Task objective -
Write out, word for word, every line in the data below from the one containing "You have now switched to Matic mainnet." to the one containing "## How to choose", both of them included.

Items from a dataset:

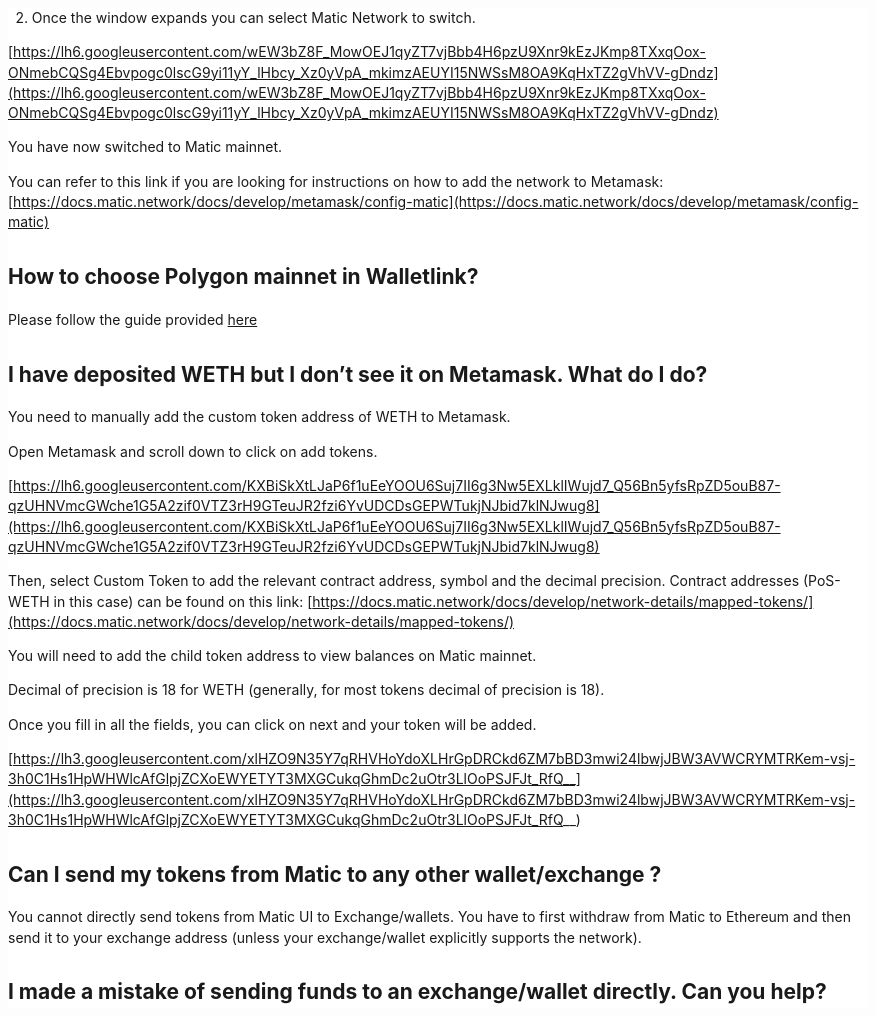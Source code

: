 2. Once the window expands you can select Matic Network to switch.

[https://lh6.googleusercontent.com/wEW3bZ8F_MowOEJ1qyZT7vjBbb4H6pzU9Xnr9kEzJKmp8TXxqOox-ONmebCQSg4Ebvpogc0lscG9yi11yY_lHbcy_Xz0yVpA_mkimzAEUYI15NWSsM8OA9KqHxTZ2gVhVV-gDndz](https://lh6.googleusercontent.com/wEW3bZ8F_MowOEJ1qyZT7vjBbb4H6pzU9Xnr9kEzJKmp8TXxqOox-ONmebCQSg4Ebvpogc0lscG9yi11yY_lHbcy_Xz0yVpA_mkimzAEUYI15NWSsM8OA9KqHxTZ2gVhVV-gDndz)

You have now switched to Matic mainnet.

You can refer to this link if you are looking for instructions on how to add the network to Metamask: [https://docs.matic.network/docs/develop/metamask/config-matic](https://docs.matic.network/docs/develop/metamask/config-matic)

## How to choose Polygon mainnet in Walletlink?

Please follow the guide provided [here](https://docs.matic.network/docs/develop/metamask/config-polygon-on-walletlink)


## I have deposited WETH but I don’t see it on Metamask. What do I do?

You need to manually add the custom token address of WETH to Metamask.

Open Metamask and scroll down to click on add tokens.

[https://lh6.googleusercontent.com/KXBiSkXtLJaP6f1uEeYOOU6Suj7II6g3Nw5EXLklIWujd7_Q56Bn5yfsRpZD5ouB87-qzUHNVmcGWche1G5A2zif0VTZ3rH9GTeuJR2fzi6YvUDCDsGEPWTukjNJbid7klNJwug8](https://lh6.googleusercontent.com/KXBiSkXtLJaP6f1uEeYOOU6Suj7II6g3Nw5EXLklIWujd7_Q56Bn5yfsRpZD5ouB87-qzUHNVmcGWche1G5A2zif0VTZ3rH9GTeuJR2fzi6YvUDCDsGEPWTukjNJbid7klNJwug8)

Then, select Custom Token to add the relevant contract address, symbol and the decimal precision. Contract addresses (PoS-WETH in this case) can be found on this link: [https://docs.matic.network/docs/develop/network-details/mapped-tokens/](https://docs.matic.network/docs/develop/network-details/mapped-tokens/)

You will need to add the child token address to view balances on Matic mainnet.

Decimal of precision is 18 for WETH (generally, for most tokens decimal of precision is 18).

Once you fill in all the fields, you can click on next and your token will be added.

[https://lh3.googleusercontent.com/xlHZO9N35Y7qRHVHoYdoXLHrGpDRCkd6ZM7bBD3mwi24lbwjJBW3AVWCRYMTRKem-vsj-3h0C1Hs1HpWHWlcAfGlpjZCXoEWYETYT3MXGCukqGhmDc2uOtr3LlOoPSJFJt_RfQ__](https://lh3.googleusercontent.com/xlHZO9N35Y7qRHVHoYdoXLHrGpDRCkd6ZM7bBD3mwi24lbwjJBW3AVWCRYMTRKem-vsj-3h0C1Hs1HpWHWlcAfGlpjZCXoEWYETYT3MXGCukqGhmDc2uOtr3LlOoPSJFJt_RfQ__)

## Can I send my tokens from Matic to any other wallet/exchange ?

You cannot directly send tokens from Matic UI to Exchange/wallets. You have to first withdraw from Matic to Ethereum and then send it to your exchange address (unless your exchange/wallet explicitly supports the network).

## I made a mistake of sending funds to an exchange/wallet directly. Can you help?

Result below -
You have now switched to Matic mainnet.

You can refer to this link if you are looking for instructions on how to add the network to Metamask: [https://docs.matic.network/docs/develop/metamask/config-matic](https://docs.matic.network/docs/develop/metamask/config-matic)

## How to choose Polygon mainnet in Walletlink?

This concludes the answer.